--- DIRECTIONS FOR THIS TASK ---
Please say how many lines in the records below contain the word "your". Give the number and nothing more.

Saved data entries
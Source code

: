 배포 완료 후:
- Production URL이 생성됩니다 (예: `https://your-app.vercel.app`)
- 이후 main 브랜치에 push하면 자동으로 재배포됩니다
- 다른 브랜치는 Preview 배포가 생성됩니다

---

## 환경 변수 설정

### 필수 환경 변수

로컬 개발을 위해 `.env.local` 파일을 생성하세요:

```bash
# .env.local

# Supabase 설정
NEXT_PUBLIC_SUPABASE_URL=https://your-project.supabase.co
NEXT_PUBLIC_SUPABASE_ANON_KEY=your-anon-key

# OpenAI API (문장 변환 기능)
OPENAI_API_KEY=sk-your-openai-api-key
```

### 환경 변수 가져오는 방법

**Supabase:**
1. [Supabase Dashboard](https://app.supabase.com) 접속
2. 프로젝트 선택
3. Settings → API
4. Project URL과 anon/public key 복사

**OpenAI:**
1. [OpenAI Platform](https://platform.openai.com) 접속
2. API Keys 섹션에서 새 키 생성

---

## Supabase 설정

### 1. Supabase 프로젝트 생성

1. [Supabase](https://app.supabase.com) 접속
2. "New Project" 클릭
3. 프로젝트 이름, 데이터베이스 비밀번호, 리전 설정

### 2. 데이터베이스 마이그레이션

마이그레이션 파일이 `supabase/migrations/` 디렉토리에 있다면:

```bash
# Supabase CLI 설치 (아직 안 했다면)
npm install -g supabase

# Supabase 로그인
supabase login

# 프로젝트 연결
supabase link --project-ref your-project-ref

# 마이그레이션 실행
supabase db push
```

--- ANSWER TO THIS PROBLEM ---
5